Hi all! DH and I are trying for our #2 now, both of us 36. We had our DS when I was 33 (got pregnant at 32). I'm wondering about experiences of those who've TTCed on both sides of 35, especially early 30s vs. later 30s. Did you find it significantly harder to get pregnant later? Was there anything you found you needed to do the later time(s) that wasn't necessary before?


----------



## mimi4

My doc recommended PGS NGS due to my advanced maternal age, so doing own research on that.


----------



## Skye82

I&#8217;m wondering this too. I&#8217;m 35 and ttc number 3. We had #1 when I was 29, #2 at 32. I got pregnant much faster with number 2 than number 1 so hoping this time will be the same


----------



## TMequals6

I had my first at 33 and was pregnant within 2 months of trying.
I'm now 38 and we have been trying since august last year. I got pregnant and had a chemical in Sept. And then pregnant again and a 5/6 week miscarriage in November. I'm now 8 weeks pregnant again. 
Aside of the losses we've had no trouble conceiving.


----------



## TMequals6

Just to add the only thing I have done each time is taken pregnacare conception vitamins. But nothing different from the first to now.


----------



## Regin7

For me there was no difference, unfortunately. We faced trouble conceiving before and after being 35 yo. This was due to health issues. We got to know about them later: severe endo adding PCOS. We'd never had a chance until applying for fertility treatments. The journey was devastating but it worked! I pray your path is smoother. All the best of luck!


----------



## Dill

I had DS in my early 30s. I had a MC and two CPs, all usually 2-3 cycles apart, but we got our sticky bean sometime around the 7th or 8th cycle of trying.

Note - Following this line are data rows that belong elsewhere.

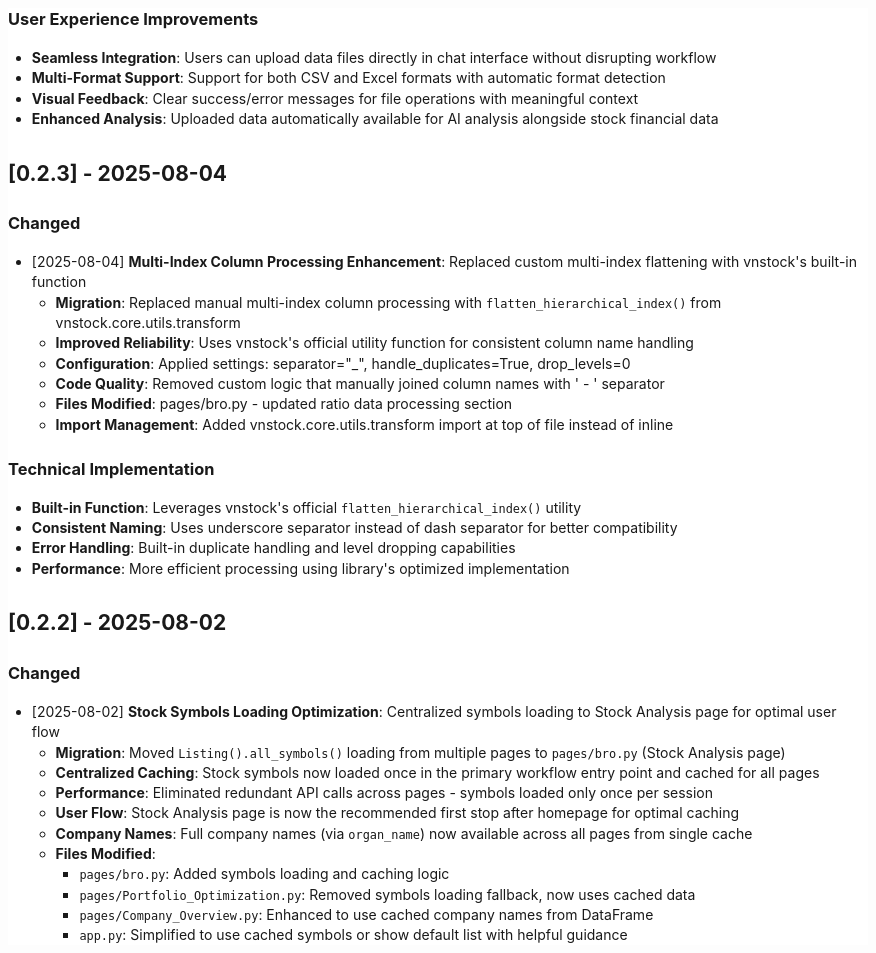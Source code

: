 ### User Experience Improvements
- **Seamless Integration**: Users can upload data files directly in chat interface without disrupting workflow
- **Multi-Format Support**: Support for both CSV and Excel formats with automatic format detection
- **Visual Feedback**: Clear success/error messages for file operations with meaningful context
- **Enhanced Analysis**: Uploaded data automatically available for AI analysis alongside stock financial data

## [0.2.3] - 2025-08-04

### Changed
- [2025-08-04] **Multi-Index Column Processing Enhancement**: Replaced custom multi-index flattening with vnstock's built-in function
  - **Migration**: Replaced manual multi-index column processing with `flatten_hierarchical_index()` from vnstock.core.utils.transform
  - **Improved Reliability**: Uses vnstock's official utility function for consistent column name handling
  - **Configuration**: Applied settings: separator="_", handle_duplicates=True, drop_levels=0
  - **Code Quality**: Removed custom logic that manually joined column names with ' - ' separator
  - **Files Modified**: pages/bro.py - updated ratio data processing section
  - **Import Management**: Added vnstock.core.utils.transform import at top of file instead of inline

### Technical Implementation
- **Built-in Function**: Leverages vnstock's official `flatten_hierarchical_index()` utility
- **Consistent Naming**: Uses underscore separator instead of dash separator for better compatibility
- **Error Handling**: Built-in duplicate handling and level dropping capabilities
- **Performance**: More efficient processing using library's optimized implementation

## [0.2.2] - 2025-08-02

### Changed
- [2025-08-02] **Stock Symbols Loading Optimization**: Centralized symbols loading to Stock Analysis page for optimal user flow
  - **Migration**: Moved `Listing().all_symbols()` loading from multiple pages to `pages/bro.py` (Stock Analysis page)
  - **Centralized Caching**: Stock symbols now loaded once in the primary workflow entry point and cached for all pages
  - **Performance**: Eliminated redundant API calls across pages - symbols loaded only once per session
  - **User Flow**: Stock Analysis page is now the recommended first stop after homepage for optimal caching
  - **Company Names**: Full company names (via `organ_name`) now available across all pages from single cache
  - **Files Modified**: 
    - `pages/bro.py`: Added symbols loading and caching logic
    - `pages/Portfolio_Optimization.py`: Removed symbols loading fallback, now uses cached data
    - `pages/Company_Overview.py`: Enhanced to use cached company names from DataFrame
    - `app.py`: Simplified to use cached symbols or show default list with helpful guidance

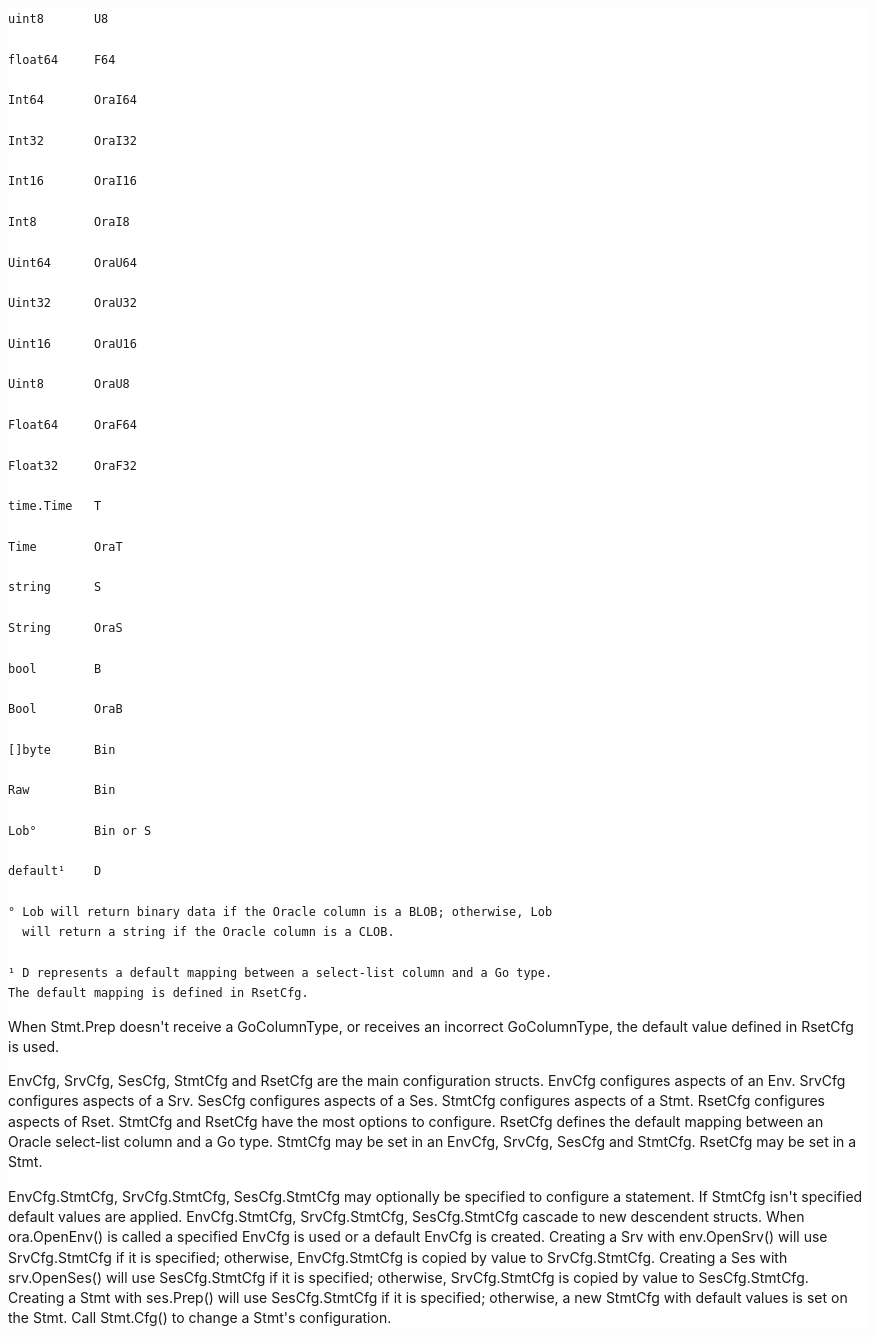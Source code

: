     uint8		U8

    float64		F64

    Int64		OraI64

    Int32		OraI32

    Int16		OraI16

    Int8		OraI8

    Uint64		OraU64

    Uint32		OraU32

    Uint16		OraU16

    Uint8		OraU8

    Float64		OraF64

    Float32		OraF32

    time.Time	T

    Time		OraT

    string		S

    String		OraS

    bool		B

    Bool		OraB

    []byte		Bin

    Raw			Bin

    Lob°		Bin or S

    default¹	D

    ° Lob will return binary data if the Oracle column is a BLOB; otherwise, Lob
      will return a string if the Oracle column is a CLOB.

    ¹ D represents a default mapping between a select-list column and a Go type.
    The default mapping is defined in RsetCfg.

When Stmt.Prep doesn't receive a GoColumnType, or receives an incorrect
GoColumnType, the default value defined in RsetCfg is used.

EnvCfg, SrvCfg, SesCfg, StmtCfg and RsetCfg are the main configuration structs.
EnvCfg configures aspects of an Env. SrvCfg configures aspects of a Srv. SesCfg
configures aspects of a Ses. StmtCfg configures aspects of a Stmt. RsetCfg
configures aspects of Rset. StmtCfg and RsetCfg have the most options to
configure. RsetCfg defines the default mapping between an Oracle select-list
column and a Go type. StmtCfg may be set in an EnvCfg, SrvCfg, SesCfg and
StmtCfg. RsetCfg may be set in a Stmt.

EnvCfg.StmtCfg, SrvCfg.StmtCfg, SesCfg.StmtCfg may optionally be specified to
configure a statement. If StmtCfg isn't specified default values are applied.
EnvCfg.StmtCfg, SrvCfg.StmtCfg, SesCfg.StmtCfg cascade to new descendent
structs. When ora.OpenEnv() is called a specified EnvCfg is used or a default
EnvCfg is created. Creating a Srv with env.OpenSrv() will use SrvCfg.StmtCfg if
it is specified; otherwise, EnvCfg.StmtCfg is copied by value to SrvCfg.StmtCfg.
Creating a Ses with srv.OpenSes() will use SesCfg.StmtCfg if it is specified;
otherwise, SrvCfg.StmtCfg is copied by value to SesCfg.StmtCfg. Creating a Stmt
with ses.Prep() will use SesCfg.StmtCfg if it is specified; otherwise, a new
StmtCfg with default values is set on the Stmt. Call Stmt.Cfg() to change a
Stmt's configuration.
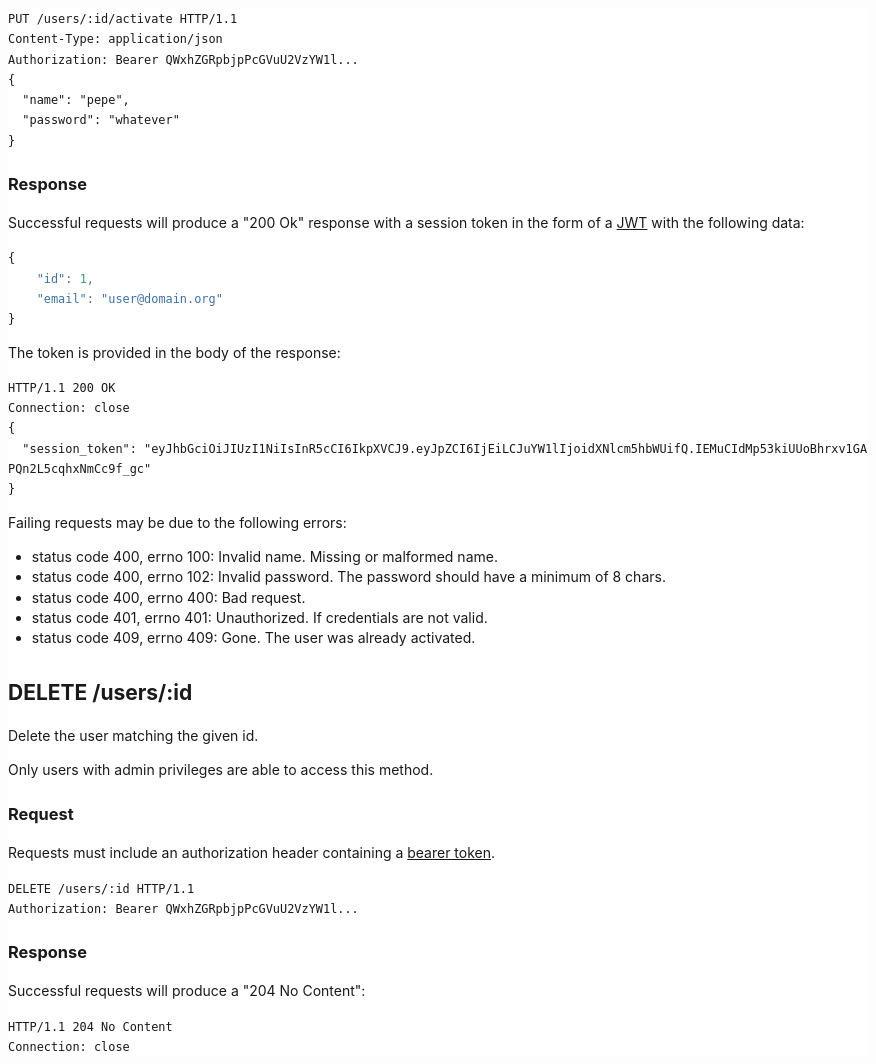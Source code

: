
```ssh
PUT /users/:id/activate HTTP/1.1
Content-Type: application/json
Authorization: Bearer QWxhZGRpbjpPcGVuU2VzYW1l...
{
  "name": "pepe",
  "password": "whatever"
}
```

### Response
Successful requests will produce a "200 Ok" response with a session token in the form of a [JWT](https://jwt.io/introduction/) with the following data:
```js
{
    "id": 1,
    "email": "user@domain.org"
}
```
The token is provided in the body of the response:

```ssh
HTTP/1.1 200 OK
Connection: close
{
  "session_token": "eyJhbGciOiJIUzI1NiIsInR5cCI6IkpXVCJ9.eyJpZCI6IjEiLCJuYW1lIjoidXNlcm5hbWUifQ.IEMuCIdMp53kiUUoBhrxv1GAPQn2L5cqhxNmCc9f_gc"
}
```

Failing requests may be due to the following errors:
* status code 400, errno 100: Invalid name. Missing or malformed name.
* status code 400, errno 102: Invalid password. The password should have a minimum of 8 chars.
* status code 400, errno 400: Bad request.
* status code 401, errno 401: Unauthorized. If credentials are not valid.
* status code 409, errno 409: Gone. The user was already activated.

## DELETE /users/:id
Delete the user matching the given id.

Only users with admin privileges are able to access this method.

### Request
Requests must include an authorization header containing a [bearer token](#authentication).
```ssh
DELETE /users/:id HTTP/1.1
Authorization: Bearer QWxhZGRpbjpPcGVuU2VzYW1l...
```

### Response
Successful requests will produce a "204 No Content":
```ssh
HTTP/1.1 204 No Content
Connection: close
```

I'm in the TWW for cycle #8 and turned 35 earlier this year. So far, it's hasn't been a whole lot different. I've had two CPs, but it took a _lot_ longer to even get those positive tests (cycles #5 and #6). My cycles are actually more regular than they were the first time around, so it's just been frustrating for us all around.


----------



## shellshocked

I've had 3 babies. Second Baby was not meant to be. 
First at 31 almost 32 (took 6 months of ntnp)
Second at 35 (pregnant 3rd cycle tracking ovulation
Third at 36 ( pregnant 2nd cycle tracking ovulation)
No difference in conception times really or pregnancies.
Hope this helps. Good luck


----------



## Donch03

I had my first baby at 27 pregnant second cycle. 2nd baby at 29 also pregnant 2nd cycle trying but early miscarriage then pregnant immediately after all well.
I&#8217;m now 35 and been trying 2 years, 1st year was more NTNP 2nd year just tracking my cycles and using apps to predict ovulation only just delving into temping at the moment. Also having tests with GP as I am a little concerned it&#8217;s taking too long now :-( the it


----------



## BunnyN

32- chemical pregnancy
33- 1st baby
35- 2nd baby
36- MC at 10 weeks.
37- 3rd baby

I got pregnant fairly quickly each time except for after the MC when it took 5 months but I was quite ill for a while and I think my body knew I wasn't ready.


----------



## mimi4

BunnyN - so inspiring xx


----------



## StranjeGirl

I got pregnant with first at 36 and second at 39. I was doing acupuncture and taking supplements for both and it took me a just a few months trying for both. Good luck!!


----------



## calilah

Age before 40 does not usually play that much of a big role. Especially if you are still young 40. Unless you are suffering from POF or menopause. I have a cousin who conceived at 43 in Bio tex. The child is very healthy. But it is said that the old you get the possibilities reduces. You might just conceive normally. But most of the times the child will be the one who will get affected. Like mental ******ation or health problems. But when it comes to trying there will be no much changes. However in the wait period it might take long. Like if you us3ed to try for just a month. This time round you might end up trying for even 6 months. AF might no longer be that regular. So there will be some changes with your hormones. As the quantity will reduce. Nevertheless, I do hope you success. I hope it will turn out to be something easy to achieve.


----------